Cependant, les pêcheurs sénégalais ne sont pas les seuls à protester contre le pillage de leurs ressources pélagiques. Depuis des siècles, les pêcheurs africains lancent leurs filets dans les eaux du littoral atlantique comme celui du pacifique et de l’Océan indien, qui sont par excellence de grandes réserves de pêche.
Les temps ont changé, et si dans le passé les pêches ont été abondantes dans ces eaux, depuis plusieurs décennies, la « pêche miraculeuse » n’existe plus. Tout autour du continent, la présence accrue de chalutiers venus d’Europe et d’Asie (France, Espagne, Italie, Grèce, Portugal, Japon, Chine et Russie) a entraîné une diminution des réserves halieutiques et qui, parallèlement, menace l’existence des artisans pêcheurs et le développement durable d’un secteur économique majeur.

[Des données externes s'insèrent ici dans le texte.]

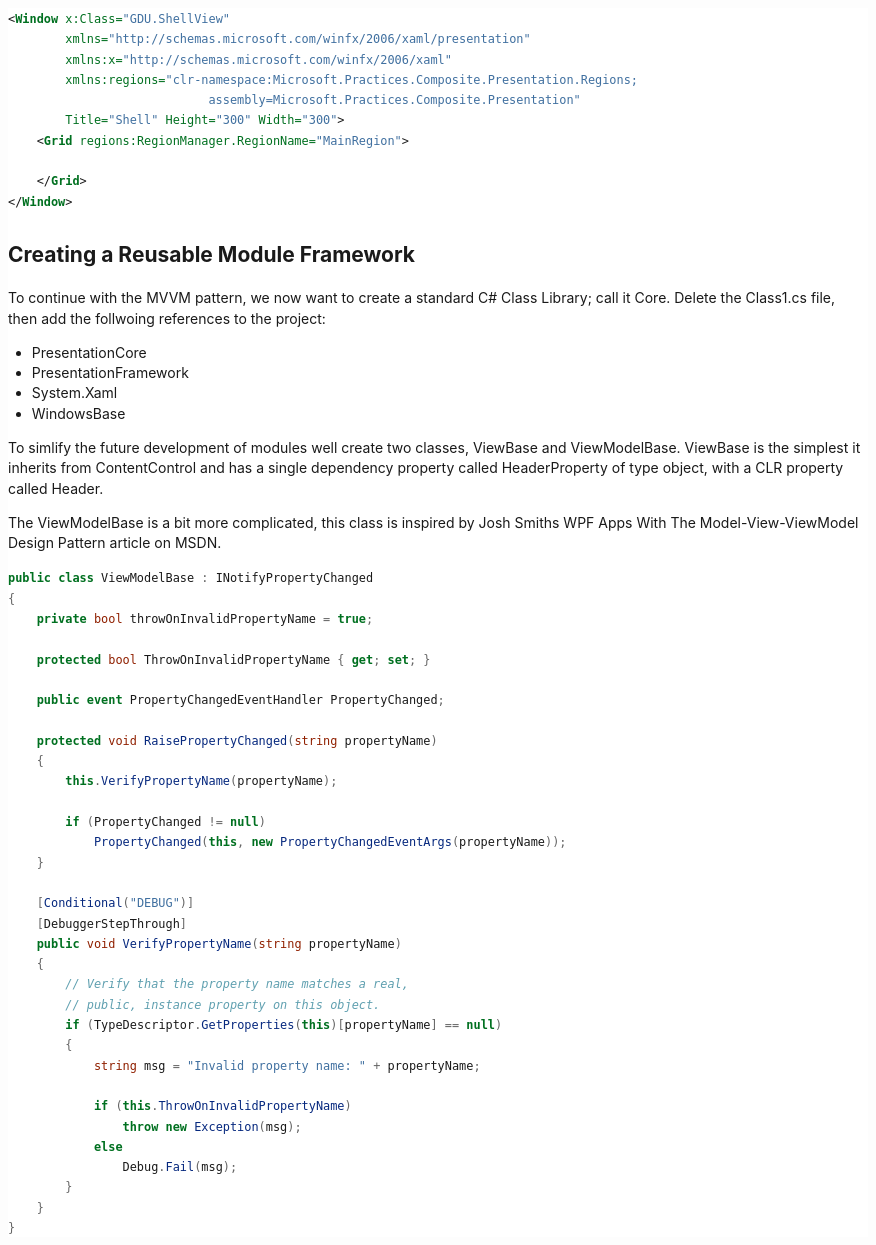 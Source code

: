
 ```xml
<Window x:Class="GDU.ShellView"
        xmlns="http://schemas.microsoft.com/winfx/2006/xaml/presentation"
        xmlns:x="http://schemas.microsoft.com/winfx/2006/xaml"
        xmlns:regions="clr-namespace:Microsoft.Practices.Composite.Presentation.Regions;
                            assembly=Microsoft.Practices.Composite.Presentation"
        Title="Shell" Height="300" Width="300">
    <Grid regions:RegionManager.RegionName="MainRegion">
 
    </Grid>
</Window>
```

## Creating a Reusable Module Framework

To continue with the MVVM pattern, we now want to create a standard C# Class Library; call it Core. Delete the Class1.cs file, then add the follwoing references to the project:

* PresentationCore
* PresentationFramework
* System.Xaml
* WindowsBase

To simlify the future development of modules well create two classes, ViewBase and ViewModelBase. ViewBase is the simplest it inherits from ContentControl  and has a single dependency property called HeaderProperty of type object, with a CLR property called Header.

The ViewModelBase is a bit more complicated, this class is inspired by Josh Smiths WPF Apps With The Model-View-ViewModel Design Pattern article on MSDN.

```csharp
public class ViewModelBase : INotifyPropertyChanged
{
    private bool throwOnInvalidPropertyName = true;
    
    protected bool ThrowOnInvalidPropertyName { get; set; }

    public event PropertyChangedEventHandler PropertyChanged;

    protected void RaisePropertyChanged(string propertyName)
    {
        this.VerifyPropertyName(propertyName);

        if (PropertyChanged != null)
            PropertyChanged(this, new PropertyChangedEventArgs(propertyName));
    }

    [Conditional("DEBUG")]
    [DebuggerStepThrough]
    public void VerifyPropertyName(string propertyName)
    {
        // Verify that the property name matches a real,
        // public, instance property on this object.
        if (TypeDescriptor.GetProperties(this)[propertyName] == null)
        {
            string msg = "Invalid property name: " + propertyName;

            if (this.ThrowOnInvalidPropertyName)
                throw new Exception(msg);
            else
                Debug.Fail(msg);
        }
    }
}
```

Le poisson est l’une des exportations principales du continent. Il contribue à la sécurité alimentaire de plus de 200 millions d’Africains et fournit un revenu à plus de 10 millions de personnes qui s’occupent de la production, du traitement du poisson et de sa commercialisation.
C’est dans le cadre d’une série d’accords bilatéraux que nombreux pays Nord et Ouest africains, notamment le Sénégal, le Maroc et la Mauritanie, ont vendu des droits de pêche à des flottes de chalutiers-usines battant pavillon Union européenne, chinois et japonais. La pratique de la pêche à outrance, ou surpêche, par ces flottes de chalutiers-usines, a non seulement ruiné les ressources naturelles de ces pays, mais aurait réduit parallèlement le nombre traditionnel de pêcheurs dans la région.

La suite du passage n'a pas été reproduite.